The gloves are off, and Ruto – who is said to have the backing of Uganda President Yoweri Kaguta Museveni, 77 – is said to have made up his mind to pursue the Presidency without the backing/blessings of President Kenyatta.


Deep-seated differences

However, such deep-seated differences between a sitting President and his Deputy are not unknown. But, what is new here is the vicissitudes that underlie the epic Kenyatta/Ruto battle.

‘Old money’ – in the form of Uhuru Kenyatta, thanks to his fabulously wealthy father and Kenya founder-President Jomo Kenyatta (1897-1978) – is fighting ‘new money,’ William Ruto…

A new twist has been added to the agenda, in the form of neighbouring Heads of States/Government.

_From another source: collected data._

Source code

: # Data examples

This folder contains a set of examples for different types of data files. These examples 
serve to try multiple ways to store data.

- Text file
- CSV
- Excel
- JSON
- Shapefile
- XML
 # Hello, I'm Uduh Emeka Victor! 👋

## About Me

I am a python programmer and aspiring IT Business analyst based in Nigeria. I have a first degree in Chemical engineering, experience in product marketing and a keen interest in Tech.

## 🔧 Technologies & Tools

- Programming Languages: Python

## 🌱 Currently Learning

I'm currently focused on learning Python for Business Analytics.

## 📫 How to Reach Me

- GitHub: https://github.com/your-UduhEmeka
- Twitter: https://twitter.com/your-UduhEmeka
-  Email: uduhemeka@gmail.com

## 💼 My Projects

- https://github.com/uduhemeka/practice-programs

Ruto is selling the idea that he is the common man’s election candidate, versus the dynasties narrative – which the youth who were born in the 1990s onwards seem to have bought lock, stock and barrel.

For the next one year, it is going to be a battle between state operatives and someone who is also a high-level government insider – but who is manacled by the very machinery he has been serving.

Who will win here? The answer is in looking at how Raila Odinga has lost presidential elections twice: once to Emilio Stanley Mwai Kibaki, 90, and again to Uhuru Kenyatta.

That is why Odinga has pointedly said that he is seeking Kenyatta’s vote, as he needs it to win at the polls.